Kolkata: In what is being claimed as a first-of-its-kind order by a court in Kolkata, all four accused in the South Calcutta Law College rape case were remanded to police custody for an additional period of three days, 39 days after they were first arrested.
The prime accused in the case, Monojit Mishra, an alumnus and a contractual employee of the college, and two of his suspected accomplices, Pramit Mukhopadhyay and Zaib Ahmed, both students, along with Pinaki Banerjee, security guard of the campus, were granted police custody till August 8 by Amit Sarkar, Additional Chief Judicial Magistrate of Alipore Court.
The order was passed on Tuesday in the wake of all four accused having previously been remanded to police custody for 11 days, followed by their judicial custody for another 28 days.
“Under the provisions of Section 167 of the earlier CrPC Act, the prayer for police remand had to be made within the first 15 days of arrest. That provision has now changed under the new Bharatiya Nagarik Suraksha Sanhita (BNSS), which replaced the CrPC on July 1, 2024. The BNSS now empowers the police to pray for remand anytime within the first 60 days of arrest for heinous crimes like rape and murder,” Sourin Ghosal, the Kolkata Police Chief Public Prosecutor in Alipore Court, explained.
“But this was the first time that the relevant clauses of BNSS were invoked in a court in Kolkata and, possibly, in the entire West Bengal and in which the judge found merit,” Ghoshal added.
He said that the prayer for additional police remand of the accused was made in the light of fresh reports received by the investigators from cyber and forensic experts.
“The statements previously made by the accused and the reports we have now received do not match in many places. Hence, there is a need to freshly interrogate the accused in police custody and, if required, they may be made to sit face to face to get to the bottom of the alleged crime,” Ghoshal said.
In its order, the ACJM court, Alipore, rejected the defence counsel’s prayer for bail and held that Section 47 of the BNSS, which mandates the police to inform the arrested person of the grounds of arrest and right to bail, has been “duly complied” with.
“It transpires from the prayer of the prosecution that PC is required for the purpose of pending investigations and so more fully described in the forwarding report of the IO. On perusal of the CD (case diary), I do find incriminating materials available against all the accused persons,” the judge stated in his order.
“All these aspects seem to this Court to be much of the essence and importance so far as investigation of this case is concerned, but the case itself is very grave and heinous to say the least.

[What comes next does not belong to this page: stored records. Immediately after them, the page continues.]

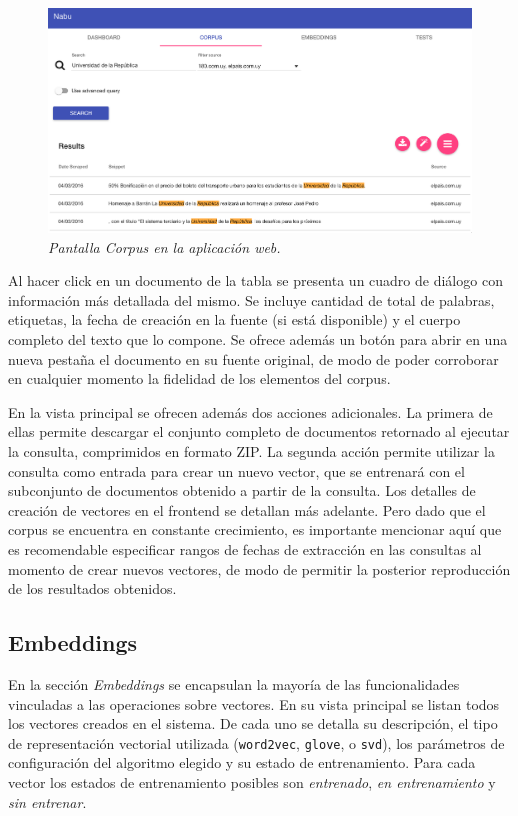 \begin{figure}[h]
    \centering
    \includegraphics[width=\textwidth]{images/ui-nabu-corpus}
    \caption{\textit{Pantalla Corpus en la aplicación web.}}
    \label{fig:ui-nabu-corpus}
\end{figure}

Al hacer click en un documento de la tabla se presenta un cuadro de diálogo con información más detallada
del mismo. Se incluye cantidad de total de palabras, etiquetas, la fecha de creación en la fuente (si está
disponible) y el cuerpo completo del texto que lo compone. Se ofrece además un botón para abrir en una
nueva pestaña el documento en su fuente original, de modo de poder corroborar en cualquier momento la
fidelidad de los elementos del corpus.

En la vista principal se ofrecen además dos acciones adicionales. La primera de ellas permite descargar el
conjunto completo de documentos retornado al ejecutar la consulta, comprimidos en formato ZIP. La segunda
acción permite utilizar la consulta como entrada para crear un nuevo vector, que se entrenará con el
subconjunto de documentos obtenido a partir de la consulta. Los detalles de creación de vectores en el
frontend se detallan más adelante. Pero dado que el corpus se encuentra en constante crecimiento, es
importante mencionar aquí que es recomendable especificar rangos de fechas de extracción en las consultas
al momento de crear nuevos vectores, de modo de permitir la posterior reproducción de los resultados
obtenidos.

\subsection{Embeddings}

En la sección \textit{Embeddings} se encapsulan la mayoría de las funcionalidades vinculadas a las
operaciones sobre vectores. En su vista principal se listan todos los vectores creados en el sistema.
De cada uno se detalla su descripción, el tipo de representación vectorial utilizada (\texttt{word2vec},
\texttt{glove}, o \texttt{svd}), los parámetros de configuración del algoritmo elegido y su estado de
entrenamiento. Para cada vector los estados de entrenamiento posibles son \textit{entrenado},
\textit{en entrenamiento} y \textit{sin entrenar}.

The purpose of the investigation of this case can be well served if the police custody of the present accused persons is granted by this court as prayed for,” the order goes on to add.
The shocking on-campus rape was alleged by a first-year student at the law college in south Kolkata’s Kasba area where she named Mishra as the principal perpetrator of the crime and both Mukhopadhyay and Ahmed as accomplices.
While the crime allegedly took place between 7.30 pm and 10.50 pm on June 25, the three accused were arrested on the intervening night of June 26 and 27. They were subsequently produced in Alipore court and remanded in police custody on June 27.
A day later, the on-duty security guard of the campus during the time of the alleged crime, was also booked and remanded in custody.
All accused have since been produced before the court thrice for extension of police remand and their subsequent judicial custody. The Kolkata Police prayed for the maximum term of custody for all the accused after they had served two back-to-back judicial remands of 28 days.